Q1: The Relational Model
Q1(a): Write down the relations that directly map the dataset file into a mega table/relation.
REGION (CityId [TEXT], CityCode[TEXT], City [TEXT], Province[TEXT], Total_tickets[INTEGER] )
TIME(TimeId[INTEGER], day [INTEGER], month[INTEGER], year[INTEGER], ddmmyy[TEXT] )
LOG (LogId [INTEGER] , TimeId[INTEGER] , WinnerNum[INTEGER], FirstPrice[INTEGER], CityId [TEXT] )
Q1(b): List the minimal set of Functional Dependencies (FDs) and provide an explanation.
CityId -> CityCode
CityId -> City
CityId -> Province
CityId -> Total_tickets
TimeId is a unique identifier assigned to each day in time
TimeId -> day
TimeId -> month
TimeId -> year
TimeId -> ddmmyy
LogId is the column number of csv
LogId -> TimeID
LogId -> WinnerNum
LogId -> FirstPrice
LogId -> CityId
Q1©: List all potential candidate keys with justification
Because a candidate key contains no redundant attributes, I chose the following attribute as the candidate key:
CityId
CityCode
City
TimeId
Ddmmyy
LogId
Q1(d): Identify a suitable primary key, and justify your decision
CityId
TimeId
LogId
I consider following factors to choose primary key:
- Uniqueness: The primary key should have a unique value for each record in the table.
- Simplicity: A primary key should be simple and easy to understand.
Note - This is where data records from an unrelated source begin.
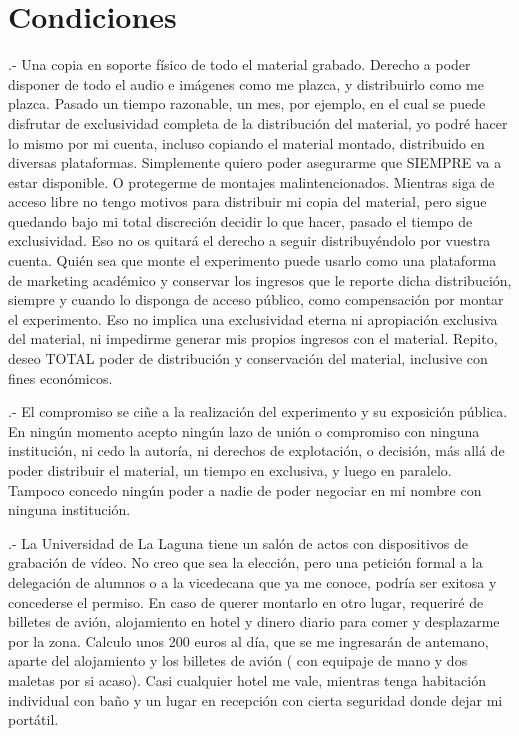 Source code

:\chapter{Condiciones}

.- Una copia en soporte físico de todo el material grabado. Derecho a poder disponer de todo el audio e imágenes como me plazca, y distribuirlo como me plazca. Pasado un tiempo razonable, un mes, por ejemplo, en el cual se puede disfrutar de exclusividad completa de la distribución del material, yo podré hacer lo mismo por mi cuenta, incluso copiando el material montado, distribuido en diversas plataformas. Simplemente quiero poder asegurarme que SIEMPRE va a estar disponible. O protegerme de montajes malintencionados. Mientras siga de acceso libre no tengo motivos para distribuir mi copia del material, pero sigue quedando bajo mi total discreción decidir lo que hacer, pasado el tiempo de exclusividad. Eso no os quitará el derecho a seguir distribuyéndolo por vuestra cuenta. Quién sea que monte el experimento puede usarlo como una plataforma de marketing académico y conservar los ingresos que le reporte dicha distribución, siempre y cuando lo disponga de acceso público, como compensación por montar el experimento. Eso no implica una exclusividad eterna ni apropiación exclusiva del material, ni impedirme generar mis propios ingresos con el material. Repito, deseo TOTAL poder de distribución y conservación del material, inclusive con fines económicos.

.- El compromiso se ciñe a la realización del experimento y su exposición pública. En ningún momento acepto ningún lazo de unión o compromiso con ninguna institución, ni cedo la autoría, ni derechos de explotación, o decisión, más allá de poder distribuir el material, un tiempo en exclusiva, y luego en paralelo. Tampoco concedo ningún poder a nadie de poder negociar en mi nombre con ninguna institución.

.- La Universidad de La Laguna tiene un salón de actos con dispositivos de grabación de vídeo. No creo que sea la elección, pero una petición formal a la delegación de alumnos o a la vicedecana que ya me conoce, podría ser exitosa y concederse el permiso. En caso de querer montarlo en otro lugar, requeriré de billetes de avión, alojamiento en hotel y dinero diario para comer y desplazarme por la zona. Calculo unos 200 euros al día, que se me ingresarán de antemano, aparte del alojamiento y los billetes de avión ( con equipaje de mano y dos maletas por si acaso). Casi cualquier hotel me vale, mientras tenga habitación individual con baño y un lugar en recepción con cierta seguridad donde dejar mi portátil.

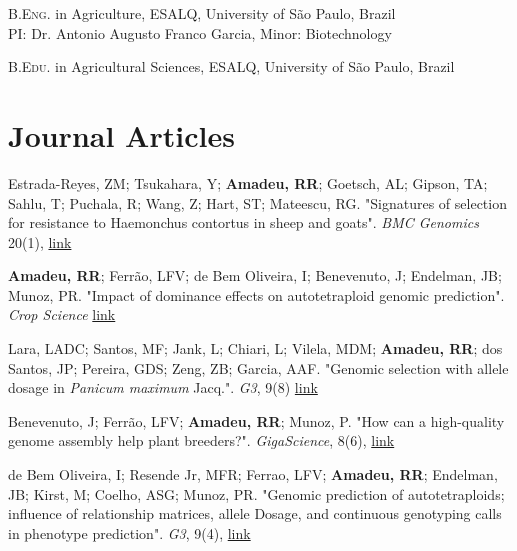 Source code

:\documentclass[10pt, a4paper]{article}
\newcommand{\years}[1]{\marginnote{\scriptsize #1}}
\begin{document}
\years{2016}\textsc{B.Eng.} in Agriculture, ESALQ, University of São Paulo, Brazil\\
PI: Dr. Antonio Augusto Franco Garcia, Minor: Biotechnology \vspace{0.05in}

\years{2016}\textsc{B.Edu.} in Agricultural Sciences, ESALQ, University of São Paulo, Brazil


\section*{Journal Articles}

\noindent
\years{2019}Estrada-Reyes, ZM; Tsukahara, Y; \textbf{Amadeu, RR}; Goetsch, AL; Gipson, TA; Sahlu, T; Puchala, R; Wang, Z; Hart, ST; Mateescu, RG. "Signatures of selection for resistance to Haemonchus contortus in sheep and goats". \emph{BMC Genomics} 20(1), \href{https://doi.org/10.1186/s12864-019-6150-y}{link} \vspace{0.05in}

\years{2019}\textbf{Amadeu, RR}; Ferrão, LFV; de Bem Oliveira, I; Benevenuto, J; Endelman, JB; Munoz, PR. "Impact of dominance effects on autotetraploid genomic prediction". \emph{Crop Science} \href{https://doi.org/10.2135/cropsci2019.02.0138}{link} \vspace{0.05in}

\years{2019}Lara, LADC; Santos, MF; Jank, L; Chiari, L; Vilela, MDM; \textbf{Amadeu, RR}; dos Santos, JP; Pereira, GDS; Zeng, ZB; Garcia, AAF. "Genomic selection with allele dosage in \emph{Panicum maximum} Jacq.". \emph{G3}, 9(8) \href{https://doi.org/10.1534/g3.118.200986}{link} \vspace{0.05in}

\years{2019}Benevenuto, J; Ferrão, LFV; \textbf{Amadeu, RR}; Munoz, P. "How can a high-quality genome assembly help plant breeders?". \emph{GigaScience}, 8(6), \href{https://doi.org/10.1093/gigascience/giz068}{link} \vspace{0.05in}

\years{2019}de Bem Oliveira, I; Resende Jr, MFR; Ferrao, LFV; \textbf{Amadeu, RR}; Endelman, JB; Kirst, M; Coelho, ASG; Munoz, PR. "Genomic prediction of autotetraploids; influence of relationship matrices, allele Dosage, and continuous genotyping calls in phenotype prediction".  \emph{G3}, 9(4), \href{https://doi.org/10.1534/g3.119.400059}{link} \vspace{0.05in}
 
\end{document}
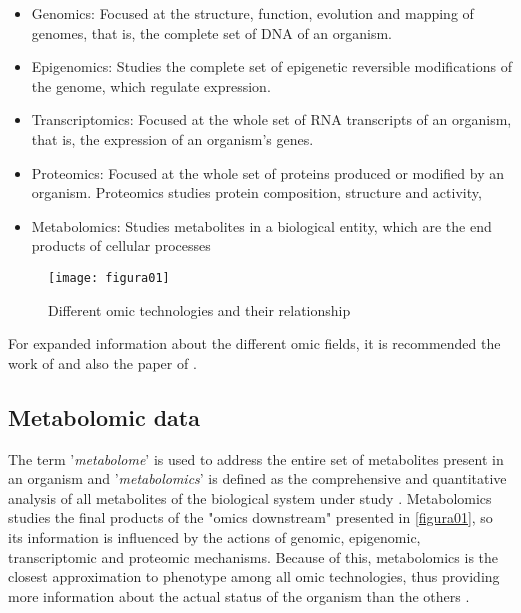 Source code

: \begin{itemize}
    \item Genomics: Focused at the structure, function, evolution and mapping of genomes, that is, the complete set of DNA of an organism.
    \item Epigenomics: Studies the complete set of epigenetic reversible modifications of the genome, which regulate expression.
    \item Transcriptomics: Focused at the whole set of RNA transcripts of an organism, that is, the expression of an organism's genes.
    \item Proteomics: Focused at the whole set of proteins produced or modified by an organism. Proteomics studies protein composition, structure and activity,
    \item Metabolomics: Studies metabolites in a biological entity, which are the end products of cellular processes
\end{itemize}

\begin{figure}[htbp]\centering
		\texttt{[image: figura01]}
		\caption{Different omic technologies and their relationship}
		\label{figura01}
	\end{figure}

For expanded information about the different omic fields, it is recommended the work of \cite{2018iv} and also the paper of \cite{horgan2011omic}.

\subsection{Metabolomic data}
The term '\textit{metabolome}' is used to address the entire set of metabolites present in an organism and '\textit{metabolomics}' is defined as the comprehensive and quantitative analysis of all metabolites of the biological system under study \parencite{fiehn2001combining}. Metabolomics studies the final products of the "omics downstream" presented in \autoref{figura01}, so its information is influenced by the actions of genomic, epigenomic, transcriptomic and proteomic mechanisms. Because of this, metabolomics is the closest approximation to phenotype among all omic technologies, thus providing  more information about the actual status of the organism than the others \parencite{beger2016metabolomics}. 

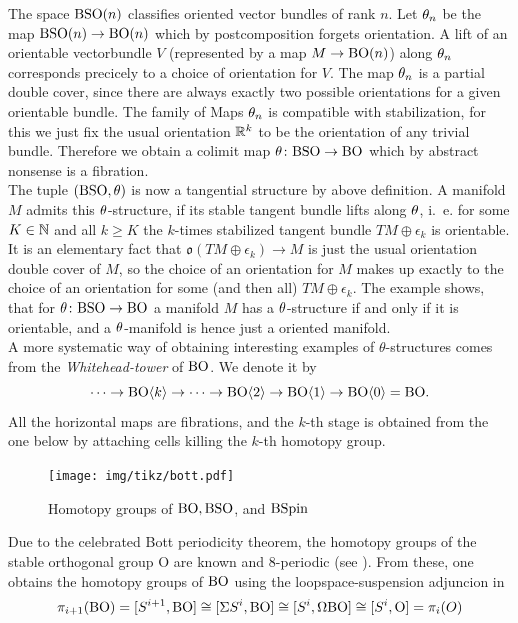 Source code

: The space $\mathrm{BSO}(n)$ classifies oriented vector bundles of rank $n$. Let $\theta_n$ be the map $\mathrm{BSO}(n) \to \mathrm{BO}(n)$ which by postcomposition forgets orientation.
A lift of an orientable vectorbundle $V$ (represented by a map $M\to \mathrm{BO}(n)$) along $\theta_n$ corresponds precicely to a choice of orientation for $V$. 
The map $\theta_n$ is a partial double cover, since there are always exactly two possible orientations for a given orientable bundle.
The family of Maps $\theta_n$ is compatible with stabilization, for this we just fix the usual orientation $\mathbb{R}^k$ to be the orientation of any trivial bundle. 
Therefore we obtain a colimit map $\theta\colon \mathrm{BSO} \to \mathrm{BO}$ which by abstract nonsense is a fibration.\\
The tuple $(\mathrm{BSO},\theta)$ is now a tangential structure by above definition. 
A manifold $M$ admits this $\theta$-structure, if its stable tangent bundle lifts along $\theta$, i.~e. for some $K\in\mathbb{N}$ and all $k\geq K$ the $k$-times stabilized tangent bundle $TM\oplus \epsilon_k$ is orientable.
It is an elementary fact that $\mathfrak{o}(TM\oplus \epsilon_k) \to M$ is just the usual orientation double cover of $M$, so the choice of an orientation for $M$ makes up exactly to the choice of an orientation for some (and then all) $TM\oplus\epsilon_k$.
The example shows, that for $\theta\colon \mathrm{BSO} \to \mathrm{BO}$ a manifold $M$ has a $\theta$-structure if and only if it is orientable, and a $\theta$-manifold is hence just a oriented manifold. \\
A more systematic way of obtaining interesting examples of $\theta$-structures comes from the \emph{Whitehead-tower} of $\mathrm{BO}$.
We denote it by 
\begin{equation*}
    \cdots \to \mathrm{BO}\langle k\rangle \to \cdots \to \mathrm{BO}\langle 2\rangle \to \mathrm{BO}\langle 1\rangle \to \mathrm{BO}\langle 0\rangle = \mathrm{BO}.
\end{equation*}
All the horizontal maps are fibrations, and the $k$-th stage is obtained from the one below by attaching cells killing the $k$-th homotopy group.
\begin{figure}
    \centering
    \texttt{[image: img/tikz/bott.pdf]}
    \caption{Homotopy groups of $\mathrm{BO},\mathrm{BSO}$, and $\mathrm{BSpin}$}\label{fig:bott}
\end{figure}
Due to the celebrated Bott periodicity theorem, the homotopy groups of the stable orthogonal group $\mathrm{O}$ are known and $8$-periodic (see ).
From these, one obtains the homotopy groups of $\mathrm{BO}$ using the loopspace-suspension adjuncion in
\begin{equation*}
    \pi_{i+1}(\mathrm{BO}) = [S^{i+1},\mathrm{BO}] \cong [\Sigma S^i,\mathrm{BO}] \cong [S^i,\Omega\mathrm{BO}] \cong [S^i,\mathrm{O}] = \pi_i(O)
\end{equation*}
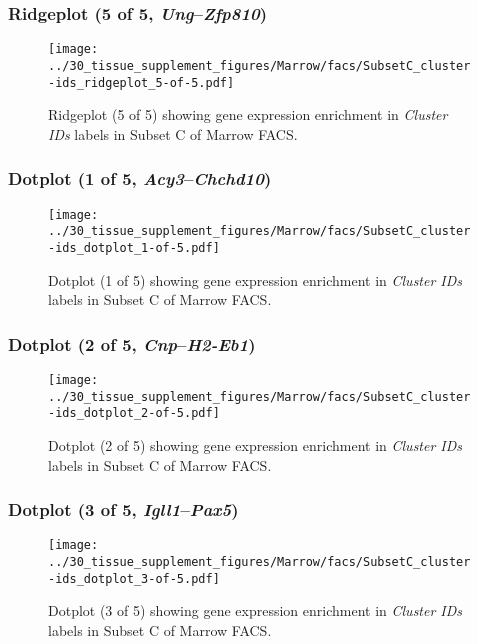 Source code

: \clearpage

\subsubsection{Ridgeplot (5 of 5, \emph{Ung}--\emph{Zfp810})}
\begin{figure}[h]
\centering
\texttt{[image: ../30\_tissue\_supplement\_figures/Marrow/facs/SubsetC\_cluster-ids\_ridgeplot\_5-of-5.pdf]}

\caption{ Ridgeplot (5 of 5)  showing gene expression enrichment in \emph{Cluster IDs} labels in Subset C of Marrow FACS. }
\end{figure}


\clearpage

\subsubsection{Dotplot (1 of 5, \emph{Acy3}--\emph{Chchd10})}
\begin{figure}[h]
\centering
\texttt{[image: ../30\_tissue\_supplement\_figures/Marrow/facs/SubsetC\_cluster-ids\_dotplot\_1-of-5.pdf]}

\caption{ Dotplot (1 of 5)  showing gene expression enrichment in \emph{Cluster IDs} labels in Subset C of Marrow FACS. }
\end{figure}


\clearpage

\subsubsection{Dotplot (2 of 5, \emph{Cnp}--\emph{H2-Eb1})}
\begin{figure}[h]
\centering
\texttt{[image: ../30\_tissue\_supplement\_figures/Marrow/facs/SubsetC\_cluster-ids\_dotplot\_2-of-5.pdf]}

\caption{ Dotplot (2 of 5)  showing gene expression enrichment in \emph{Cluster IDs} labels in Subset C of Marrow FACS. }
\end{figure}


\clearpage

\subsubsection{Dotplot (3 of 5, \emph{Igll1}--\emph{Pax5})}
\begin{figure}[h]
\centering
\texttt{[image: ../30\_tissue\_supplement\_figures/Marrow/facs/SubsetC\_cluster-ids\_dotplot\_3-of-5.pdf]}

\caption{ Dotplot (3 of 5)  showing gene expression enrichment in \emph{Cluster IDs} labels in Subset C of Marrow FACS. }
\end{figure}


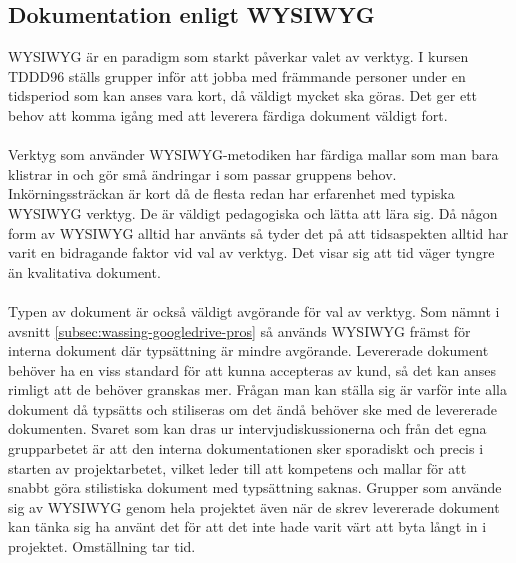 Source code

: \subsection{Dokumentation enligt WYSIWYG}
\label{subsec:wassing_documentation_by_wysiwyg}
WYSIWYG är en paradigm som starkt påverkar valet av verktyg. I kursen TDDD96 ställs grupper inför att jobba med främmande personer under en tidsperiod som kan anses vara kort, då väldigt mycket ska göras. Det ger ett behov att komma igång med att leverera färdiga dokument väldigt fort.\\ \\
Verktyg som använder WYSIWYG-metodiken har färdiga mallar som man bara klistrar in och gör små ändringar i som passar gruppens behov. Inkörningssträckan är kort då de flesta redan har erfarenhet med typiska WYSIWYG verktyg. De är väldigt pedagogiska och lätta att lära sig. Då någon form av WYSIWYG alltid har använts så tyder det på att tidsaspekten alltid har varit en bidragande faktor vid val av verktyg. Det visar sig att tid väger tyngre än kvalitativa dokument.
\\ \\
Typen av dokument är också väldigt avgörande för val av verktyg. Som nämnt i avsnitt \ref{subsec:wassing-googledrive-pros} så används WYSIWYG främst för interna dokument där typsättning är mindre avgörande. Levererade dokument behöver ha en viss standard för att kunna accepteras av kund, så det kan anses rimligt att de behöver granskas mer. Frågan man kan ställa sig är varför inte alla dokument då typsätts och stiliseras om det ändå behöver ske med de levererade dokumenten. Svaret som kan dras ur intervjudiskussionerna och från det egna grupparbetet är att den interna dokumentationen sker sporadiskt och precis i starten av projektarbetet, vilket leder till att kompetens och mallar för att snabbt göra stilistiska dokument med typsättning saknas. Grupper som använde sig av WYSIWYG genom hela projektet även när de skrev levererade dokument kan tänka sig ha använt det för att det inte hade varit värt att byta långt in i projektet. Omställning tar tid.

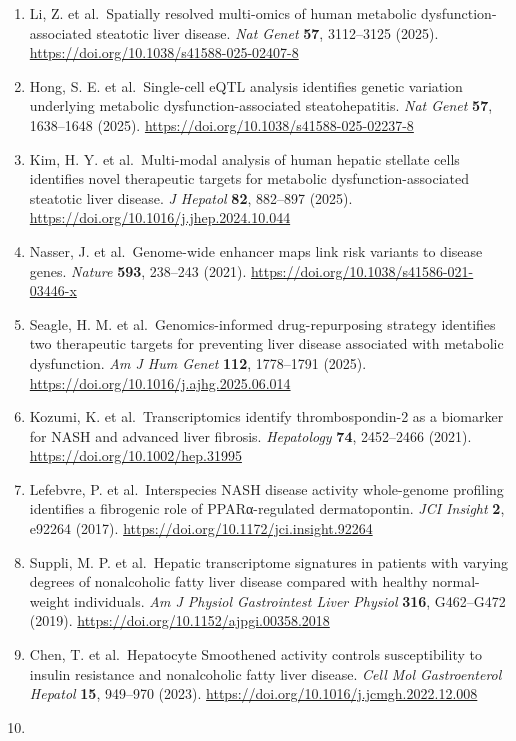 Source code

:\begin{enumerate}
\item
  Li, Z. et al.~Spatially resolved multi-omics of human metabolic dysfunction-associated steatotic liver disease. \emph{Nat Genet} \textbf{57}, 3112--3125 (2025). \url{https://doi.org/10.1038/s41588-025-02407-8}
\item
  Hong, S. E. et al.~Single-cell eQTL analysis identifies genetic variation underlying metabolic dysfunction-associated steatohepatitis. \emph{Nat Genet} \textbf{57}, 1638--1648 (2025). \url{https://doi.org/10.1038/s41588-025-02237-8}
\item
  Kim, H. Y. et al.~Multi-modal analysis of human hepatic stellate cells identifies novel therapeutic targets for metabolic dysfunction-associated steatotic liver disease. \emph{J Hepatol} \textbf{82}, 882--897 (2025). \url{https://doi.org/10.1016/j.jhep.2024.10.044}
\item
  Nasser, J. et al.~Genome-wide enhancer maps link risk variants to disease genes. \emph{Nature} \textbf{593}, 238--243 (2021). \url{https://doi.org/10.1038/s41586-021-03446-x}
\item
  Seagle, H. M. et al.~Genomics-informed drug-repurposing strategy identifies two therapeutic targets for preventing liver disease associated with metabolic dysfunction. \emph{Am J Hum Genet} \textbf{112}, 1778--1791 (2025). \url{https://doi.org/10.1016/j.ajhg.2025.06.014}
\item
  Kozumi, K. et al.~Transcriptomics identify thrombospondin-2 as a biomarker for NASH and advanced liver fibrosis. \emph{Hepatology} \textbf{74}, 2452--2466 (2021). \url{https://doi.org/10.1002/hep.31995}
\item
  Lefebvre, P. et al.~Interspecies NASH disease activity whole-genome profiling identifies a fibrogenic role of PPARα-regulated dermatopontin. \emph{JCI Insight} \textbf{2}, e92264 (2017). \url{https://doi.org/10.1172/jci.insight.92264}
\item
  Suppli, M. P. et al.~Hepatic transcriptome signatures in patients with varying degrees of nonalcoholic fatty liver disease compared with healthy normal-weight individuals. \emph{Am J Physiol Gastrointest Liver Physiol} \textbf{316}, G462--G472 (2019). \url{https://doi.org/10.1152/ajpgi.00358.2018}
\item
  Chen, T. et al.~Hepatocyte Smoothened activity controls susceptibility to insulin resistance and nonalcoholic fatty liver disease. \emph{Cell Mol Gastroenterol Hepatol} \textbf{15}, 949--970 (2023). \url{https://doi.org/10.1016/j.jcmgh.2022.12.008}
\item

\end{enumerate}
The use of complex data types or combinations of fields may make it difficult to manage tables.
- Stability: The primary key should be stable, meaning that it should not change frequently. Changing the primary key of a table may create issues with table relationships or referencing.
- Non-nullability: A primary key must have a value for each record in the table. It cannot have null values.
Q2: Normalization
In this exercise, you will decompose the mega relation into a set of normalized schemas and explain the role of each schema in the database.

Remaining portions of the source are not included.